Sui questi nuovi redditi dichiarati, pagherebbero una “flat tax”, una tassa piatta che varia a seconda del voto che hanno nelle pagelle fiscali, i cosiddetti Isa, gli indicatori di affidabilità.Per chi ha un voto alto, tra 8 e 10, il prelievo per sanare il pregresso sarà soltanto del 10 per cento. Per chi ha un voto tra 6 e 8, il prelievo sale al 12 per cento. Per le Partite Iva considerate meno affidabili, quelle con voti sotto la sufficienza, la flat tax per sanare i redditi pregressi salirebbe al 15 per cento. L’emendamento prevede che per aderire alla sanatoria, le somme vadano versate entro marzo del 2025. Ma sarà possibile avere anche una dilazione in 24 mesi pagando un interesse del 2 per cento l’anno.
IL MECCANISMO
Il ravvedimento, spiega ancora la norma, non si perfeziona se la domanda arriva dopo che l’amministrazione fiscale o la Guardia di finanza hanno già contestato il mancato versamento delle tasse. Le Partite Iva che faranno emergere i loro redditi, non potranno essere accertate o subire ispezioni da parte del Fisco per gli anni coperti. Si tratta in pratica di una replica di quanto già previsto per l’adesione al concordato biennale. Solo che, on questo caso, gli anni coperti dagli accertamenti sono il 2024 e il 2025, mentre nel caso del ravvedimento sono i cinque precedenti. Dall’altro lato però, saranno stabilite sanzioni più penalizzanti per chi invece non aderisce o decade dal concordato.
LA CAROTA
Bisognerà capire ora, se questa eventuale nuova “carota” basterà a spingere le adesioni al concordato che, secondo diversi osservatori, stavano segnando il passo. Già nei mesi scorsi il governo aveva deciso di rivedere la tassazione proposta a commercianti e professionisti per convincerli ad aderire, portandola in un range del 10-15 per cento a seconda degli indici di affidabilità fiscale. Palazzo Chigi e il Tesoro hanno affidato al gettito del concordato buona parte delle speranze di un nuovo intervento sull’Irpef, questa volta a vantaggio dei redditi medi. L’intenzione è di procedere con una riduzione della seconda aliquota portandola dal 35 al 33 per cento e, contemporaneamente, facendo salire fino a 60 mila euro lo scaglione di reddito al quale questa aliquota si applica.

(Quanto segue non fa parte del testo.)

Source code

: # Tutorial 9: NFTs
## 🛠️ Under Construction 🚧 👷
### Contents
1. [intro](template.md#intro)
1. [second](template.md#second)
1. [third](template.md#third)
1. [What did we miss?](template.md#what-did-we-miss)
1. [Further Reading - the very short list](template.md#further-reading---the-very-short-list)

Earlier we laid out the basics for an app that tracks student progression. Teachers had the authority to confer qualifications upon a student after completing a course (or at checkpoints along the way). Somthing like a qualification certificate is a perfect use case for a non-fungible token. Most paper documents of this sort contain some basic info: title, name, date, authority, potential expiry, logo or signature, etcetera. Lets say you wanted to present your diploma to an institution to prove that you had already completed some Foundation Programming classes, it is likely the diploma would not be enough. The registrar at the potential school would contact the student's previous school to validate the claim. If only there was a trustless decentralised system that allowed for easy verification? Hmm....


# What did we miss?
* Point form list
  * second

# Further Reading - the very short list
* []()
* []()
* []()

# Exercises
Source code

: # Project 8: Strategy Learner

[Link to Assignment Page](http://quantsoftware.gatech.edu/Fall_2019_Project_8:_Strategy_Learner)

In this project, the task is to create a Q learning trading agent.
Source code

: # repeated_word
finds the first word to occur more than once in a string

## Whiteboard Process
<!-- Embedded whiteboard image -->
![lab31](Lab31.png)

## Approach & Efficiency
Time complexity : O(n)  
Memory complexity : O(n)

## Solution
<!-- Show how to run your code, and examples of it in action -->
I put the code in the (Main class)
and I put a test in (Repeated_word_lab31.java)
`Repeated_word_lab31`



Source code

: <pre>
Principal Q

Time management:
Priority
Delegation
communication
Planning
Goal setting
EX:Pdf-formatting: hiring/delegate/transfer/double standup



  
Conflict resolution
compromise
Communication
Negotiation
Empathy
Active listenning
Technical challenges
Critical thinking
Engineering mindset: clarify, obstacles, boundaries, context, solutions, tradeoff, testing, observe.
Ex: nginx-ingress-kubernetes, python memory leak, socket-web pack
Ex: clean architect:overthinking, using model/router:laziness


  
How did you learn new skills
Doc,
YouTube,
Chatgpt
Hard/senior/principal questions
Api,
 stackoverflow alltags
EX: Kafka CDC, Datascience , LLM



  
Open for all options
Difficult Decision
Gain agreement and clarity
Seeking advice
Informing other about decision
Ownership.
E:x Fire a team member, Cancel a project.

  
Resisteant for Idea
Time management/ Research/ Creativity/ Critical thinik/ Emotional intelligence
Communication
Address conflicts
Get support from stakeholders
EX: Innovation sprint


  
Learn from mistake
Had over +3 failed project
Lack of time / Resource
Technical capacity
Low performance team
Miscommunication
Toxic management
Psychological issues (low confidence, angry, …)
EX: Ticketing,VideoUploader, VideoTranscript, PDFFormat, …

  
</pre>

Si tratta di una misura il cui costo oscilla tra i 2,5 e i 4 miliardi di euro. Soldi che dovrebbero arrivare proprio dal concordato biennale con le Partite Iva, in un ideale trasferimento di risorse dagli autonomi ai dipendenti. Per questo il successo della misura fortemente voluta dal vice ministro dell’Economia Maurizio Leo è considerato fondamentale. Bisognerà dunque attendere i dati definitivi del concordato a fine ottobre prima di decidere le misure sull’Irpef per la classe media che, dunque, potrebbero trovare spazio solo nella fase emendativa della manovra.